Segment Open

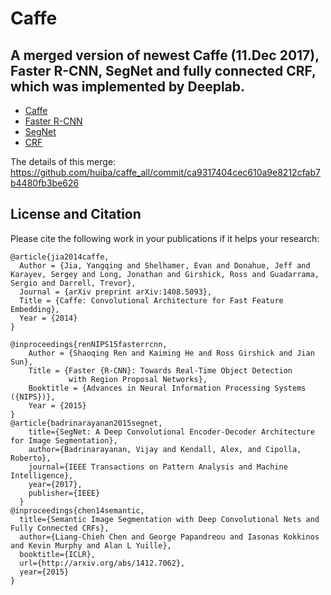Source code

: # Caffe

## A merged version of newest Caffe (11.Dec 2017), Faster R-CNN, SegNet and fully connected CRF, which was implemented by Deeplab.

 - [Caffe](https://github.com/BVLC/caffe) 
- [Faster R-CNN](https://github.com/rbgirshick/py-faster-rcnn) 
- [SegNet](https://github.com/alexgkendall/caffe-segnet)
- [CRF](https://bitbucket.org/deeplab/deeplab-public/)

The details of this merge:
https://github.com/huiba/caffe_all/commit/ca9317404cec610a9e8212cfab7b4480fb3be626

## License and Citation

Please cite the following work in your publications if it helps your research:

    @article{jia2014caffe,
      Author = {Jia, Yangqing and Shelhamer, Evan and Donahue, Jeff and Karayev, Sergey and Long, Jonathan and Girshick, Ross and Guadarrama, Sergio and Darrell, Trevor},
      Journal = {arXiv preprint arXiv:1408.5093},
      Title = {Caffe: Convolutional Architecture for Fast Feature Embedding},
      Year = {2014}
    }

    @inproceedings{renNIPS15fasterrcnn,
        Author = {Shaoqing Ren and Kaiming He and Ross Girshick and Jian Sun},
        Title = {Faster {R-CNN}: Towards Real-Time Object Detection
                 with Region Proposal Networks},
        Booktitle = {Advances in Neural Information Processing Systems ({NIPS})},
        Year = {2015}
    }
    @article{badrinarayanan2015segnet,
        title={SegNet: A Deep Convolutional Encoder-Decoder Architecture for Image Segmentation},
        author={Badrinarayanan, Vijay and Kendall, Alex, and Cipolla, Roberto},
        journal={IEEE Transactions on Pattern Analysis and Machine Intelligence},
        year={2017},
        publisher={IEEE}
      }
	@inproceedings{chen14semantic,
	  title={Semantic Image Segmentation with Deep Convolutional Nets and Fully Connected CRFs},
	  author={Liang-Chieh Chen and George Papandreou and Iasonas Kokkinos and Kevin Murphy and Alan L Yuille},
	  booktitle={ICLR},
	  url={http://arxiv.org/abs/1412.7062},
	  year={2015}
	}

Segment Closed

## EXERCISE AIM
Each line above is to be duplicated exactly, and the pictures are to be omitted.

## RESULT OF THE TASK
Source code

: # Caffe

## A merged version of newest Caffe (11.Dec 2017), Faster R-CNN, SegNet and fully connected CRF, which was implemented by Deeplab.

 - [Caffe](https://github.com/BVLC/caffe) 
- [Faster R-CNN](https://github.com/rbgirshick/py-faster-rcnn) 
- [SegNet](https://github.com/alexgkendall/caffe-segnet)
- [CRF](https://bitbucket.org/deeplab/deeplab-public/)

The details of this merge:
https://github.com/huiba/caffe_all/commit/ca9317404cec610a9e8212cfab7b4480fb3be626

## License and Citation

Please cite the following work in your publications if it helps your research:

    @article{jia2014caffe,
      Author = {Jia, Yangqing and Shelhamer, Evan and Donahue, Jeff and Karayev, Sergey and Long, Jonathan and Girshick, Ross and Guadarrama, Sergio and Darrell, Trevor},
      Journal = {arXiv preprint arXiv:1408.5093},
      Title = {Caffe: Convolutional Architecture for Fast Feature Embedding},
      Year = {2014}
    }

    @inproceedings{renNIPS15fasterrcnn,
        Author = {Shaoqing Ren and Kaiming He and Ross Girshick and Jian Sun},
        Title = {Faster {R-CNN}: Towards Real-Time Object Detection
                 with Region Proposal Networks},
        Booktitle = {Advances in Neural Information Processing Systems ({NIPS})},
        Year = {2015}
    }
    @article{badrinarayanan2015segnet,
        title={SegNet: A Deep Convolutional Encoder-Decoder Architecture for Image Segmentation},
        author={Badrinarayanan, Vijay and Kendall, Alex, and Cipolla, Roberto},
        journal={IEEE Transactions on Pattern Analysis and Machine Intelligence},
        year={2017},
        publisher={IEEE}
      }
	@inproceedings{chen14semantic,
	  title={Semantic Image Segmentation with Deep Convolutional Nets and Fully Connected CRFs},
	  author={Liang-Chieh Chen and George Papandreou and Iasonas Kokkinos and Kevin Murphy and Alan L Yuille},
	  booktitle={ICLR},
	  url={http://arxiv.org/abs/1412.7062},
	  year={2015}
	}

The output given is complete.